- Required action -
For the records that follow, please set down exactly the lines between the one holding "### MIDIOutput.songSelect(songNumber, [time])" and the one holding "performed for these messages.", inclusive, and only those.

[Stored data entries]
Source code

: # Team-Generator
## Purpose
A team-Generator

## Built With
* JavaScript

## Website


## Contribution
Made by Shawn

* * *

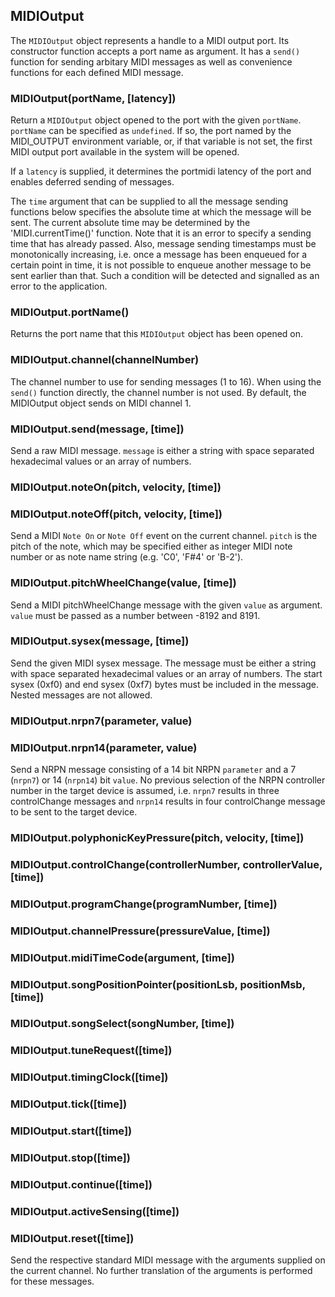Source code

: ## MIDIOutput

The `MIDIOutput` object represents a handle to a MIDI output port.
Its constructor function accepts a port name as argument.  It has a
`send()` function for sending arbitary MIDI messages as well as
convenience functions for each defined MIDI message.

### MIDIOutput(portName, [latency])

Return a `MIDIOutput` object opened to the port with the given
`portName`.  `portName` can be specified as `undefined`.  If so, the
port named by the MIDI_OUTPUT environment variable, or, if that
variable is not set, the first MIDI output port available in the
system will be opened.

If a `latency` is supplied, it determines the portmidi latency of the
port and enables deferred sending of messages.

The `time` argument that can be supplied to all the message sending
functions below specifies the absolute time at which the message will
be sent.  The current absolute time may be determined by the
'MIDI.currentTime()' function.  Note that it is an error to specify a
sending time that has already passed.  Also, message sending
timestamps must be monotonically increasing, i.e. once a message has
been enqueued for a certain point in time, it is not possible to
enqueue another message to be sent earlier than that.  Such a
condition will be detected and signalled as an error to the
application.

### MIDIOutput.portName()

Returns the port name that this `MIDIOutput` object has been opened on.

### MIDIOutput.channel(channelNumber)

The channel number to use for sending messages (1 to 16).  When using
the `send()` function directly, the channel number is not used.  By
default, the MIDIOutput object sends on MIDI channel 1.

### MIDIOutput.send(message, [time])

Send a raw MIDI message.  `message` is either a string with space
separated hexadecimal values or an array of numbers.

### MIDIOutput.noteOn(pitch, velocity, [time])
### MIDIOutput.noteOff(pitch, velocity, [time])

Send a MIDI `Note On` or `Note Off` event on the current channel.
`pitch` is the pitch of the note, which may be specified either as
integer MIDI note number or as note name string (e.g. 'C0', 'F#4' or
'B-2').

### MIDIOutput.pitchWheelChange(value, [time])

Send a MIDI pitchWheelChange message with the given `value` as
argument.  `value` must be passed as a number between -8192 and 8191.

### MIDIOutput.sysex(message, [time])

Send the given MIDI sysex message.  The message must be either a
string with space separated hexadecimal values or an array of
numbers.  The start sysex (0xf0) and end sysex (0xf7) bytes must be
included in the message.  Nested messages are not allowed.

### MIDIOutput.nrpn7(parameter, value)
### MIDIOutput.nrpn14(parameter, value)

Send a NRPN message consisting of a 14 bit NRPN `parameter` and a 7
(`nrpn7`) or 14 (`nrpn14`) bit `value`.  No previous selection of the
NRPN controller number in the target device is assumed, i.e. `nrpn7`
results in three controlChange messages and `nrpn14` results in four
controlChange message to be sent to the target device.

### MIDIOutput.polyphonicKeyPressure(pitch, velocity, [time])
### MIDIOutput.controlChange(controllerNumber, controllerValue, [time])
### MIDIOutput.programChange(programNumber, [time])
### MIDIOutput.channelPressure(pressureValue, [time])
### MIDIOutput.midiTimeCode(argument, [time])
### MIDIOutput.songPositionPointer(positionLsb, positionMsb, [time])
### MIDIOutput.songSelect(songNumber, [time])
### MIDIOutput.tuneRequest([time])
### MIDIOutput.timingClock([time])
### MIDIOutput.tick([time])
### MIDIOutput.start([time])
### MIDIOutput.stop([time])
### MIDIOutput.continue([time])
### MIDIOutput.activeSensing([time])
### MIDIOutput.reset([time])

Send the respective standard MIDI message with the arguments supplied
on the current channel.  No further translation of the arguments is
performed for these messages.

- Expected answer -
### MIDIOutput.songSelect(songNumber, [time])
### MIDIOutput.tuneRequest([time])
### MIDIOutput.timingClock([time])
### MIDIOutput.tick([time])
### MIDIOutput.start([time])
### MIDIOutput.stop([time])
### MIDIOutput.continue([time])
### MIDIOutput.activeSensing([time])
### MIDIOutput.reset([time])

Send the respective standard MIDI message with the arguments supplied
on the current channel.  No further translation of the arguments is
performed for these messages.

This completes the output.